(Beginning of Record set)

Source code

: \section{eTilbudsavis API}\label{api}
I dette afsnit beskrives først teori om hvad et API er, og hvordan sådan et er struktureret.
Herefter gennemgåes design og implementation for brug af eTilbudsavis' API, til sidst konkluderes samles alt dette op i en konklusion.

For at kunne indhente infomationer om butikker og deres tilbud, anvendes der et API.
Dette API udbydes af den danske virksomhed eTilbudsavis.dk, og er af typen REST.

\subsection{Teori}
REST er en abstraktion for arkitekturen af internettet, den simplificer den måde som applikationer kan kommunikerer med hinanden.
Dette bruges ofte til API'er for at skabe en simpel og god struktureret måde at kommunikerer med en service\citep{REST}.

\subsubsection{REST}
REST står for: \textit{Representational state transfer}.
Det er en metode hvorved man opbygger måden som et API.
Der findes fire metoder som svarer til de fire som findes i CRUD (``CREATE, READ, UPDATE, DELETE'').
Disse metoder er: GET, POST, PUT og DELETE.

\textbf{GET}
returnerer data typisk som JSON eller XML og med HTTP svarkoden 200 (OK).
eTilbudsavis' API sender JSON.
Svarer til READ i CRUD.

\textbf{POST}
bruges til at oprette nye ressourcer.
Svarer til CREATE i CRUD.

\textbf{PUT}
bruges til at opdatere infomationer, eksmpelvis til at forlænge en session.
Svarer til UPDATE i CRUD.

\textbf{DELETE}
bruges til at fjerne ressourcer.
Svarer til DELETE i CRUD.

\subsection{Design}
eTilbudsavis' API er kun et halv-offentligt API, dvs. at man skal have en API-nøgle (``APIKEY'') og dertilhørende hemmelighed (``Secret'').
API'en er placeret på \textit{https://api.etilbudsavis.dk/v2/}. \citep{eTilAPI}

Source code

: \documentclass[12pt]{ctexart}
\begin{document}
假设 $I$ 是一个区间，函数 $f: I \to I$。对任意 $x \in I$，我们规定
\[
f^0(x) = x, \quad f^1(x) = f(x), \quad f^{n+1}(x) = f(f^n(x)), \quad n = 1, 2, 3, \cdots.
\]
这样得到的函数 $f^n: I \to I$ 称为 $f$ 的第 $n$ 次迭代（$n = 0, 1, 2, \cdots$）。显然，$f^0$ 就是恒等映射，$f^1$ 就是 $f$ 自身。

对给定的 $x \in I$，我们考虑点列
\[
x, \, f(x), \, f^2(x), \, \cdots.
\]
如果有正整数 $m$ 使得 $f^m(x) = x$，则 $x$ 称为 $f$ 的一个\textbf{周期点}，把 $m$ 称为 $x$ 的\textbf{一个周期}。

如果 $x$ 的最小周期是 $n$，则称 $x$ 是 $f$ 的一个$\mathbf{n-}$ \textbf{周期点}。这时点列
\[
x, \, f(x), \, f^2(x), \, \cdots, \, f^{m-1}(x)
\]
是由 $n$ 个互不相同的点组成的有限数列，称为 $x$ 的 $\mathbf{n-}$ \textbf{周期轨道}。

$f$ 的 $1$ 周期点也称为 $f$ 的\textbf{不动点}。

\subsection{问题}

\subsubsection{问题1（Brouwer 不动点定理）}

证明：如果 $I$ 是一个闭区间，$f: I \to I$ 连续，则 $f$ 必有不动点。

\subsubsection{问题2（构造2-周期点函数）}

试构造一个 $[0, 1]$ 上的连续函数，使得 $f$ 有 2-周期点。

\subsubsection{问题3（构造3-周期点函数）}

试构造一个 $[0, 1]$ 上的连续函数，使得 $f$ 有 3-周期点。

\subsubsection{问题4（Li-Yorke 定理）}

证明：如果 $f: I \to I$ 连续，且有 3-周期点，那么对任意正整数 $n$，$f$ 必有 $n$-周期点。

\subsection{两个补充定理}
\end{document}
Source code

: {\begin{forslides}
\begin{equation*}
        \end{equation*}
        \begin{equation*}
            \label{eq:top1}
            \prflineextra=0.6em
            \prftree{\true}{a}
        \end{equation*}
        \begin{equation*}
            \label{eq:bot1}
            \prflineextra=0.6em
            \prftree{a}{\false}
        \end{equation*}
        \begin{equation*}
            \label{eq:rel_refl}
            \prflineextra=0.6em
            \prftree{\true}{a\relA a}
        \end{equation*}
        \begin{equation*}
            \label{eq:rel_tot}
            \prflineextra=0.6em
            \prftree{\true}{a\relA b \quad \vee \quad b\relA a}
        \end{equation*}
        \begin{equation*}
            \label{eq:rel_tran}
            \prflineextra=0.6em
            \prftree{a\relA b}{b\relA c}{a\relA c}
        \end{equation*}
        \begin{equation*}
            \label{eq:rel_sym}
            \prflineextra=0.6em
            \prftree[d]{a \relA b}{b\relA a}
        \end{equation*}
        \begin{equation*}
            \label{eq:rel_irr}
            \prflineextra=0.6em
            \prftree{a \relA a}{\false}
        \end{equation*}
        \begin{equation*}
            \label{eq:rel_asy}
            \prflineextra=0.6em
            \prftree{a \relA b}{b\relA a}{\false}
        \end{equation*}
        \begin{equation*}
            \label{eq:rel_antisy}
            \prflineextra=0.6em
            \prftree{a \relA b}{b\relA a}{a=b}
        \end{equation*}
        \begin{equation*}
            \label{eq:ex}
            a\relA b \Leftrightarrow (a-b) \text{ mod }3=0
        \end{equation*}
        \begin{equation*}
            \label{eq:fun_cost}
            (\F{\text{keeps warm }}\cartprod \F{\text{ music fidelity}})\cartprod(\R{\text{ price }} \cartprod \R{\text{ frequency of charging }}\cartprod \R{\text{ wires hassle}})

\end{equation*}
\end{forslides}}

(End of Record set)

▶ [Problem details]: Wherever "kommunikerer" occurs in the entries above, copy the line it sits on.

▶ [Expected output]:
REST er en abstraktion for arkitekturen af internettet, den simplificer den måde som applikationer kan kommunikerer med hinanden.
Dette bruges ofte til API'er for at skabe en simpel og god struktureret måde at kommunikerer med en service\citep{REST}.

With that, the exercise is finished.